● WHAT YOU NEED TO DO:
Narrow the data below down to the lines containing "that".

● THE DATA:

====

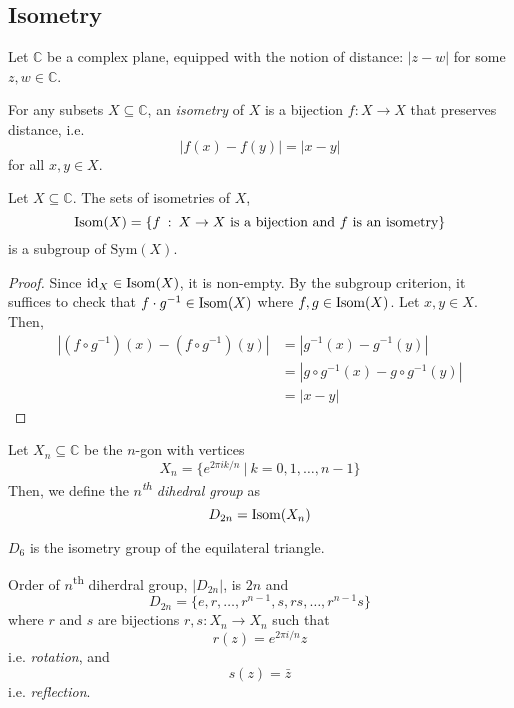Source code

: \documentclass[10pt, a4paper, twoside]{report}
\begin{document}
\subsection{Isometry}
Let \(\mathbb{C}\) be a complex plane, equipped with the notion of distance: \(|z-w|\) for some \(z,w\in\mathbb{C}\). 
\begin{definition}
    For any subsets \(X\subseteq\mathbb{C}\), an \emph{isometry} of \(X\) is a bijection \(f:X\to X\) that preserves distance, i.e.
    \[|f(x)-f(y)|=|x-y|\]
    for all \(x,y\in X\).
\end{definition}
\begin{proposition}
    Let \(X\subseteq\mathbb{C}\). The sets of isometries of \(X\),
    \[\operatorname{Isom}(X)=\{f\::\:X\to X\text{  is a bijection and \(f\) is an isometry}\}\]
    is a subgroup of \(\mathrm{Sym}(X)\).
\end{proposition}
\begin{proof}
    Since \(\operatorname{id}_X\in\operatorname{Isom}(X)\), it is non-empty. By the subgroup criterion, it suffices to check that \(f\cdot g^{-1}\in\operatorname{Isom}(X)\) where \(f,g\in\operatorname{Isom}(X)\). Let \(x,y\in X\). Then,
    \begin{align*}
        |(f\circ g^{-1})(x)-(f\circ g^{-1})(y)|&=|g^{-1}(x)-g^{-1}(y)| \\
        &=|g\circ g^{-1}(x)-g\circ g^{-1}(y)| \\
        &=|x-y|
    \end{align*}
\end{proof}
\begin{definition}
    Let \(X_n\subseteq\mathbb{C}\) be the \(n\)-gon with vertices 
    \[X_n=\{e^{2\pi ik/n}\:|\:k=0,1,\ldots,n-1\}\]
    Then, we define the \emph{\(n\)\textsuperscript{th} dihedral group} as 
    \[D_{2n}=\operatorname{Isom}(X_n)\]
\end{definition}
\begin{example}
    \(D_6\) is the isometry group of the equilateral triangle.
\end{example}
\begin{theorem}
    Order of \(n\)\textsuperscript{th} diherdral group, \(|D_{2n}|\), is \(2n\) and 
    \[D_{2n}=\{e,r,\ldots,r^{n-1},s,rs,\ldots,r^{n-1}s\}\]
    where \(r\) and \(s\) are bijections \(r,s:X_n\to X_n\) such that 
    \[r(z)=e^{2\pi i/n}z\]
    i.e. \emph{rotation}, and 
    \[s(z)=\bar{z}\]
    i.e. \emph{reflection}.
\end{theorem}
\end{document}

====

● SOLUTION TO THIS EXERCISE:
    For any subsets \(X\subseteq\mathbb{C}\), an \emph{isometry} of \(X\) is a bijection \(f:X\to X\) that preserves distance, i.e.
    Since \(\operatorname{id}_X\in\operatorname{Isom}(X)\), it is non-empty. By the subgroup criterion, it suffices to check that \(f\cdot g^{-1}\in\operatorname{Isom}(X)\) where \(f,g\in\operatorname{Isom}(X)\). Let \(x,y\in X\). Then,
    where \(r\) and \(s\) are bijections \(r,s:X_n\to X_n\) such that 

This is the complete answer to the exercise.